■ About this task
Go through the entries and count the lines with the string "label" in them. Give only that number.

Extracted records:
::::::::
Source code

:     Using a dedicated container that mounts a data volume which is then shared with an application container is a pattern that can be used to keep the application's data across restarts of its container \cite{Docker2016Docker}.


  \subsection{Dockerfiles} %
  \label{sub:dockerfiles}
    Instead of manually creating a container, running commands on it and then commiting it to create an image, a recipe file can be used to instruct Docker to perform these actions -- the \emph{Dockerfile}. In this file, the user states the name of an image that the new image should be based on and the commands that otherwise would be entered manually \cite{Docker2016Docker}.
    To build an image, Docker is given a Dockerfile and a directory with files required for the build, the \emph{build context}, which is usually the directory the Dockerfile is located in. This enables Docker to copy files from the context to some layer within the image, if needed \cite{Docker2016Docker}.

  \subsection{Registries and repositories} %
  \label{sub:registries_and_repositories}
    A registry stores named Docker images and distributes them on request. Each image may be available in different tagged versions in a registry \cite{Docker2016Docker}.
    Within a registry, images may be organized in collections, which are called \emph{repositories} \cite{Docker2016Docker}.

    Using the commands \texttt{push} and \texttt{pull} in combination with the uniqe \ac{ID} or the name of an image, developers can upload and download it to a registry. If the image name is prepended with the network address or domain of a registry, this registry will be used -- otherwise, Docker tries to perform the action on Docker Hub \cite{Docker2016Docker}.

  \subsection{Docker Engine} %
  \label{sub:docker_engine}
::::::::
■ Solution for this task
3